University of Vermont

Research and Animal Welfare

Developing Targeted Cancer Treatments

Researchers at UVM are hard at work developing "targeted" chemotherapeutic agents for cancer. Targeted chemotherapeutic agents may be more effective than current treatments at fighting cancer, without the side effects.

How are they doing this?

Cancer researchers use patients' tumor cells (collected by biopsy). These tumor cells are used to establish the same tumor in immunodeficient mice. Because the mice lack key components of their immune system, they do not recognize the cells as being foreign, and hence the tumor will grow in the mice. The mice can then be used to ascertain the effectiveness of different chemotherapeutic drugs, or combinations of drugs, or to look at novel therapies such as antibodies "personalized" against a patient's specific tumor cell-surface antigens. For more information about this type of research, see Jen's Story, a video at the Foundation for Biomedical Research about a scientist, breast cancer, and her fight to find a cure through animal research.

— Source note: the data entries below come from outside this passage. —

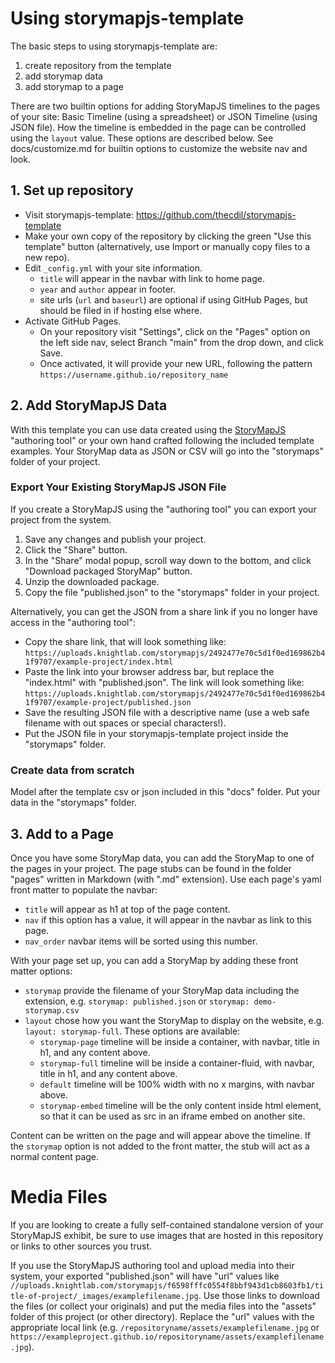 # Using storymapjs-template

The basic steps to using storymapjs-template are: 

1. create repository from the template
2. add storymap data
3. add storymap to a page

There are two builtin options for adding StoryMapJS timelines to the pages of your site: Basic Timeline (using a spreadsheet) or JSON Timeline (using JSON file). 
How the timeline is embedded in the page can be controlled using the `layout` value.
These options are described below.
See docs/customize.md for builtin options to customize the website nav and look. 

## 1. Set up repository

- Visit storymapjs-template: <https://github.com/thecdil/storymapjs-template>
- Make your own copy of the repository by clicking the green "Use this template" button (alternatively, use Import or manually copy files to a new repo).
- Edit `_config.yml` with your site information.
    - `title` will appear in the navbar with link to home page.
    - `year` and `author` appear in footer.
    - site urls (`url` and `baseurl`) are optional if using GitHub Pages, but should be filed in if hosting else where.
- Activate GitHub Pages. 
    - On your repository visit "Settings", click on the "Pages" option on the left side nav, select Branch "main" from the drop down, and click Save. 
    - Once activated, it will provide your new URL, following the pattern `https://username.github.io/repository_name`

## 2. Add StoryMapJS Data

With this template you can use data created using the [StoryMapJS](https://storymap.knightlab.com/) "authoring tool" or your own hand crafted following the included template examples.
Your StoryMap data as JSON or CSV will go into the "storymaps" folder of your project.

### Export Your Existing StoryMapJS JSON File

If you create a StoryMapJS using the "authoring tool" you can export your project from the system.

1. Save any changes and publish your project. 
2. Click the "Share" button.
3. In the "Share" modal popup, scroll way down to the bottom, and click "Download packaged StoryMap" button. 
4. Unzip the downloaded package.
5. Copy the file "published.json" to the "storymaps" folder in your project.

Alternatively, you can get the JSON from a share link if you no longer have access in the "authoring tool":

- Copy the share link, that will look something like:
   `https://uploads.knightlab.com/storymapjs/2492477e70c5d1f0ed169862b41f9707/example-project/index.html`
- Paste the link into your browser address bar, but replace the "index.html" with "published.json". The link will look something like: 
   `https://uploads.knightlab.com/storymapjs/2492477e70c5d1f0ed169862b41f9707/example-project/published.json`
- Save the resulting JSON file with a descriptive name (use a web safe filename with out spaces or special characters!).
- Put the JSON file in your storymapjs-template project inside the "storymaps" folder.

### Create data from scratch 

Model after the template csv or json included in this "docs" folder. 
Put your data in the "storymaps" folder. 

## 3. Add to a Page

Once you have some StoryMap data, you can add the StoryMap to one of the pages in your project. 
The page stubs can be found in the folder "pages" written in Markdown (with ".md" extension). 
Use each page's yaml front matter to populate the navbar:

- `title` will appear as h1 at top of the page content.
- `nav` if this option has a value, it will appear in the navbar as link to this page.
- `nav_order` navbar items will be sorted using this number. 

With your page set up, you can add a StoryMap by adding these front matter options:

- `storymap` provide the filename of your StoryMap data including the extension, e.g. `storymap: published.json` or `storymap: demo-storymap.csv`
- `layout` chose how you want the StoryMap to display on the website, e.g. `layout: storymap-full`. These options are available:
    - `storymap-page` timeline will be inside a container, with navbar, title in h1, and any content above.
    - `storymap-full` timeline will be inside a container-fluid, with navbar, title in h1, and any content above.
    - `default` timeline will be 100% width with no x margins, with navbar above.
    - `storymap-embed` timeline will be the only content inside html element, so that it can be used as src in an iframe embed on another site.

Content can be written on the page and will appear above the timeline. 
If the `storymap` option is not added to the front matter, the stub will act as a normal content page.

# Media Files

If you are looking to create a fully self-contained standalone version of your StoryMapJS exhibit, be sure to use images that are hosted in this repository or links to other sources you trust.

If you use the StoryMapJS authoring tool and upload media into their system, your exported "published.json" will have "url" values like `//uploads.knightlab.com/storymapjs/f6598fffc0554f8bbf943d1cb8603fb1/title-of-project/_images/examplefilename.jpg`.
Use those links to download the files (or collect your originals) and put the media files into the "assets" folder of this project (or other directory).
Replace the "url" values with the appropriate local link (e.g. `/repositoryname/assets/examplefilename.jpg` or `https://exampleproject.github.io/repositoryname/assets/examplefilename.jpg`).
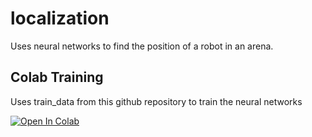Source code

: # localization
Uses neural networks to find the position of a robot in an arena.

## Colab Training
Uses train_data from this github repository to train the neural networks

[![Open In Colab](https://colab.research.google.com/assets/colab-badge.svg)](https://colab.research.google.com/drive/1XtMGtiI1XkhwrfcPSUsHYUje7PvZdNGc)
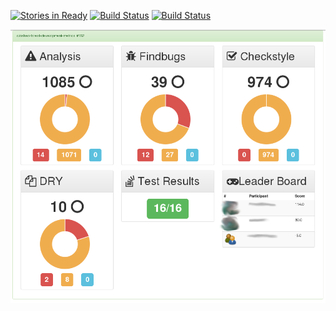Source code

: [![Stories in Ready](https://badge.waffle.io/atomfrede/animated-octo-adventure.png?label=ready&title=Ready)](https://waffle.io/atomfrede/animated-octo-adventure)
[![Build Status](https://drone.io/github.com/atomfrede/animated-octo-adventure/status.png)](https://drone.io/github.com/atomfrede/animated-octo-adventure/latest)
[![Build Status](https://travis-ci.org/atomfrede/animated-octo-adventure.svg?branch=master)](https://travis-ci.org/atomfrede/animated-octo-adventure)

![Jenkins Monitor Metrics Dashboard](/jenkins-monitor.png "Metrics Dashboard")
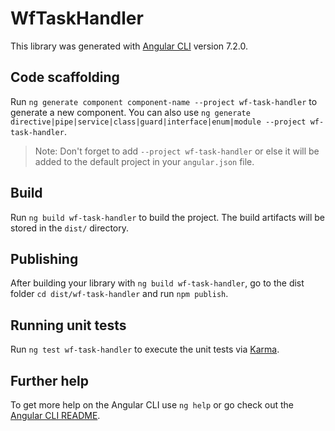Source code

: # WfTaskHandler

This library was generated with [Angular CLI](https://github.com/angular/angular-cli) version 7.2.0.

## Code scaffolding

Run `ng generate component component-name --project wf-task-handler` to generate a new component. You can also use `ng generate directive|pipe|service|class|guard|interface|enum|module --project wf-task-handler`.
> Note: Don't forget to add `--project wf-task-handler` or else it will be added to the default project in your `angular.json` file. 

## Build

Run `ng build wf-task-handler` to build the project. The build artifacts will be stored in the `dist/` directory.

## Publishing

After building your library with `ng build wf-task-handler`, go to the dist folder `cd dist/wf-task-handler` and run `npm publish`.

## Running unit tests

Run `ng test wf-task-handler` to execute the unit tests via [Karma](https://karma-runner.github.io).

## Further help

To get more help on the Angular CLI use `ng help` or go check out the [Angular CLI README](https://github.com/angular/angular-cli/blob/master/README.md).
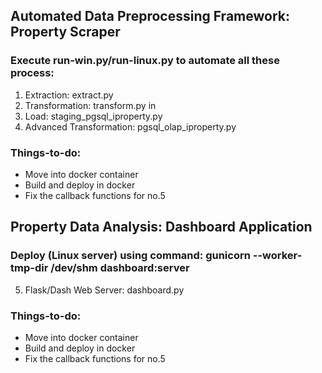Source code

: ## Automated Data Preprocessing Framework: Property Scraper
### Execute run-win.py/run-linux.py to automate all these process:
1. Extraction: extract.py 
2. Transformation: transform.py in 
3. Load: staging_pgsql_iproperty.py 
4. Advanced Transformation: pgsql_olap_iproperty.py

### Things-to-do:
- Move into docker container
- Build and deploy in docker
- Fix the callback functions for no.5



## Property Data Analysis: Dashboard Application
### Deploy (Linux server) using command: gunicorn --worker-tmp-dir /dev/shm dashboard:server
5. Flask/Dash Web Server: dashboard.py

### Things-to-do:
- Move into docker container
- Build and deploy in docker
- Fix the callback functions for no.5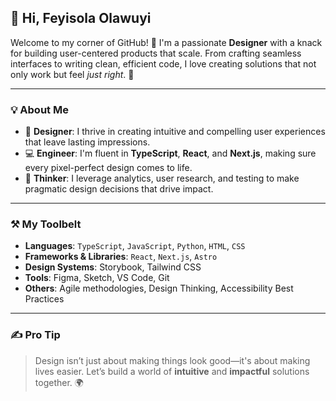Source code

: ## 👋 Hi, Feyisola Olawuyi

Welcome to my corner of GitHub! 🌟 I'm a passionate **Designer** with a knack for building user-centered products that scale. From crafting seamless interfaces to writing clean, efficient code, I love creating solutions that not only work but feel *just right*. 🚀  

---

### 💡 About Me  
- 🎨 **Designer**: I thrive in creating intuitive and compelling user experiences that leave lasting impressions.  
- 💻 **Engineer**: I'm fluent in **TypeScript**, **React**, and **Next.js**, making sure every pixel-perfect design comes to life.  
- 🧠 **Thinker**: I leverage analytics, user research, and testing to make pragmatic design decisions that drive impact.  

---

### ⚒️ My Toolbelt  
- **Languages**: `TypeScript`, `JavaScript`, `Python`, `HTML`, `CSS`  
- **Frameworks & Libraries**: `React`, `Next.js`, `Astro`  
- **Design Systems**: Storybook, Tailwind CSS  
- **Tools**: Figma, Sketch, VS Code, Git  
- **Others**: Agile methodologies, Design Thinking, Accessibility Best Practices  
---

### ✍️ **Pro Tip**  
> Design isn’t just about making things look good—it's about making lives easier. Let’s build a world of **intuitive** and **impactful** solutions together. 🌍  
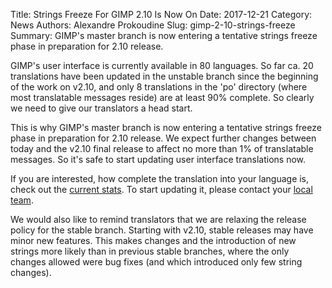 Title: Strings Freeze For GIMP 2.10 Is Now On
Date: 2017-12-21
Category: News
Authors: Alexandre Prokoudine
Slug: gimp-2-10-strings-freeze
Summary: GIMP's master branch is now entering a tentative strings freeze phase in preparation for 2.10 release.

GIMP's user interface is currently available in 80 languages. So far ca. 20 translations have been updated in the unstable branch since the beginning of the work on v2.10, and only 8 translations in the 'po' directory (where most translatable messages reside) are at least 90% complete. So clearly we need to give our translators a head start.

This is why GIMP's master branch is now entering a tentative strings freeze phase in preparation for 2.10 release. We expect further changes between today and the v2.10 final release to affect no more than 1% of translatable messages. So it's safe to start updating user interface translations now.

If you are interested, how complete the translation into your language is, check out the [current stats](https://l10n.gnome.org/module/gimp/). To start updating it, please contact your [local team](https://l10n.gnome.org/teams/).

We would also like to remind translators that we are relaxing the release policy for the stable branch. Starting with v2.10, stable releases may have minor new features. This makes changes and the introduction of new strings more likely than in previous stable branches, where the only changes allowed were bug fixes (and which introduced only few string changes).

Why are animals important?

These novel cancer therapies are initially tested in cell-culture systems. Only the most promising treatments or combinations of treatments are tested using animal models. However, before the treatments can be utilized in human beings, it is important (and required by the U.S. Food and Drug Administration) to observe how the therapies work in a whole-animal system. Even though scientists can learn a great deal using cell-culture systems, we still do not have the ability to replicate the complex environment of a living animal, with multiple organ systems, in culture.

What are the significant outcomes of this research?

Targeted cancer treatments are of particular value because they direct their activity against the specific cancer cells and spare non-cancerous cells. Many cancer treatments currently in use are toxic to rapidly multiplying cells. Although tumor cells are affected, so are other rapidly dividing cell types in the body. This broad toxicity is responsible for many of the devastating side effects of cancer chemotherapy. Targeted treatments will significantly improve cancer patients' quality of life.